Fire season in British Columbia officially starts on April 1 and there are calls for a radically-different approach to managing wildfires.
“It’s a topic that far too few of us take seriously, but each year, it seems, our fire seasons here in B.C. are more dramatic and more destructive,” says Steve Lackey, a member of the Campbell River Forestry Task Force.
Journalist Ed Struzik, author of Firestorm: How Wildfires Shape our Future, will be in Campbell River later this month, revisiting scorched earth across the continent and introducing scientists, firefighters and resource managers who make the case for a radically different approach to managing wildfires.
“Ed has been watching climate trends in the world’s headlines, and what he sees has him very concerned about how our lives will be affected by wildfires,” Lackey says. “Warmer temperatures, increased winds and decreased rainfalls in spring and summer are all risk factors for the kinds of wildfires like we saw in 2017 in B.C.’s Interior and these conditions are becoming more and more common.”
“Wildfires help maintain healthy ecosystems in the forests of the northern United States and Canada, but for more than a hundred years we have practiced fire suppression to prevent the destruction of forest resources on which forest industries depend,” says Jason Hutchinson, also a member of Campbell River’s Forestry Task Force.
By the 1960s, forest managers started to understand that fire played an important ecological role, and in some cases they began allowing for fires to burn – usually in a controlled setting.
“As human populations have grown, and insect infestations and diseases destabilized forest ecosystems and created more fuel, we are seeing more large uncontrollable burns that are threatening people’s homes and livelihoods,” says Struzik. “Despite our improved understanding of fires, we are finding ourselves unable to adequately manage wildfire risks.”

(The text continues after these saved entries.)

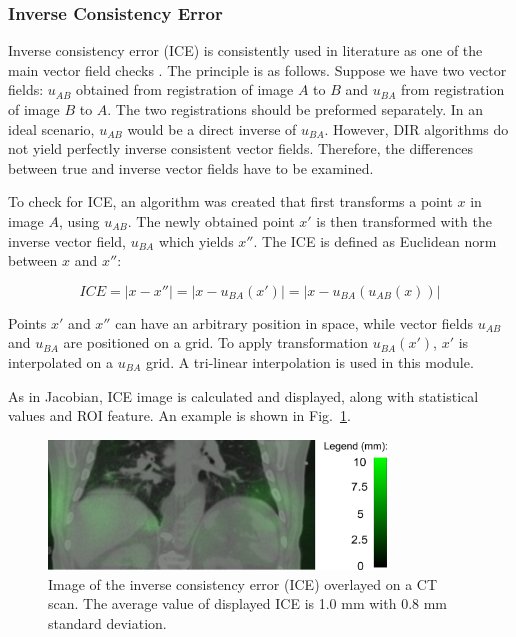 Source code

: \subsubsection{Inverse Consistency Error}
\label{ICE}

Inverse consistency error (ICE) is consistently used in literature as one of the main vector field checks \cite{Christensen2001, Bender2009}. The principle is as follows. Suppose we have two vector fields: $u_{AB}$ obtained from registration of image $A$ to $B$ and $u_{BA}$ from registration of image $B$ to $A$. The two registrations
should be preformed separately. In an ideal scenario, $u_{AB}$ would be a direct inverse of $u_{BA}$. However, DIR algorithms do not yield perfectly inverse consistent vector fields. Therefore, the differences between true and inverse vector fields have to be examined.


To check for ICE, an algorithm was created that first transforms a point $x$ in image $A$, using $u_{AB}$. The newly obtained point $x'$ is then transformed with the inverse vector
field, $u_{BA}$ which yields $x''$. The ICE is defined as Euclidean norm between $x$ and $x''$:

\begin{equation}
\label{eq:ice}
ICE = |x - x''| = |x - u_{BA}(x')| = |x - u_{BA}(u_{AB}(x))|
\end{equation}

Points $x'$ and $x''$ can have an arbitrary position in space, while vector fields $u_{AB}$ and $u_{BA}$ are positioned on a grid. To apply transformation $u_{BA}(x')$, $x'$ is interpolated on a $u_{BA}$ grid. A tri-linear interpolation is used in this module.

As in Jacobian, ICE image is calculated and displayed, along with statistical values and ROI feature. An example is shown in Fig.~\ref{inv}.




\begin{figure}[H]
\begin{center}
\includegraphics[width=0.8\textwidth]{./VisualMotionManagment/Images/inv.png}
\caption{Image of the inverse consistency error (ICE) overlayed on a CT scan. The average value of displayed ICE is 1.0 mm with 0.8 mm standard deviation.}
\label{inv}
\end{center}
\end{figure}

He explains, “if the past tells us anything about the future, some place on Vancouver Island will burn big as it did in 1938, when the Bloedel Fire shrouded two-thirds of the Island in thick smoke. The difference between the past and the future, however, points to something more dramatic happening.”

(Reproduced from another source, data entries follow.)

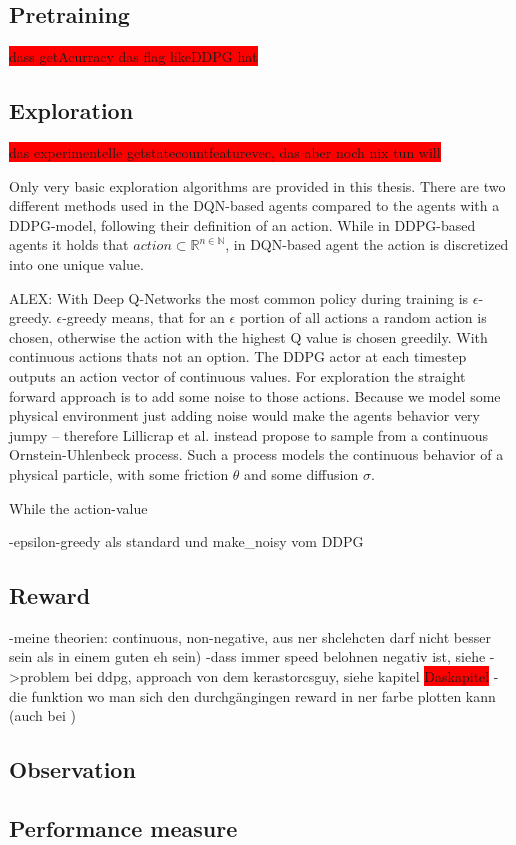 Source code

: \subsection{Pretraining}

\colorbox{red}{dass getAcurracy das flag likeDDPG hat}


\subsection{Exploration}

\colorbox{red}{das experimentelle getstatecountfeaturevec, das aber noch nix tun will}


Only very basic exploration algorithms are provided in this thesis. There are two different methods used in the DQN-based agents compared to the agents with a DDPG-model, following their definition of an action. While in DDPG-based agents it holds that $action \subset \mathds{R}^{n \in \mathds{N}}$, in DQN-based agent the action is discretized into one unique value. 

ALEX: 
With Deep Q-Networks the most common policy during training is $\epsilon$-greedy. $\epsilon$-greedy means, that for an $\epsilon$ portion of all actions a random action is chosen, otherwise the action with the highest Q value is chosen greedily.
With continuous actions thats not an option. The DDPG actor at each timestep outputs an action vector of continuous values. For exploration the straight forward approach is to add some noise to those actions. Because we model some physical environment just adding noise would make the agents behavior very jumpy -- therefore Lillicrap et al. instead propose to sample from a continuous Ornstein-Uhlenbeck process. Such a process models the continuous behavior of a physical particle, with some friction $\theta$ and some diffusion $\sigma$.


While the action-value 

-epsilon-greedy als standard und make_noisy vom DDPG


\subsection{Reward}

-meine theorien: continuous, non-negative, aus ner shclehcten darf nicht besser sein als in einem guten eh sein)
-dass immer speed belohnen negativ ist, siehe ->problem bei ddpg, approach von dem kerastorcsguy, siehe kapitel \colorbox{red}{Daskapitel}
-die funktion wo man sich den durchgängingen reward in ner farbe plotten kann (auch bei )

\subsection{Observation}




\subsection{Performance measure}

With hotter, drier weather over the last decade, more lightning, more diseased trees and dry forest fuel and more people living, working and using the forest for recreation – and people causing more wildland fires than lightning strikes do – Struzik continues, “it all adds up to fires burning bigger, faster and more often, even on the soggy west coast.”
Hutchinson, who is a registered professional forester, recommends people take steps to reduce the threat and be prepared in the event of a wildfire. Families can take proactive measures with a disaster response kit ready and a family emergency plan in place
“Have a family meeting to discuss the fire protection and prevention around your home, family cabin or your time in the forest this season,” Hutchinson suggests. “Ensure that you are prepared and knowledgeable about how to both prevent forest fires, and how to be prepared to react should you be confronted with such a disaster.”
Homeowners can take steps to reduce fire risk with fireproof roof material, removing flammable shrubs and firewood piles immediately adjacent to the home, reducing the amount of fuel on the forest floor in urban-interface forests, and removing dead trees around urban areas.
“But when these large fires hit, even the most diligent homeowner won’t be able to avoid their destructive force,” Hutchinson adds. “Neighbourhoods and cities need to take steps to reduce their risks, and these kinds of initiatives take time, money and expertise.”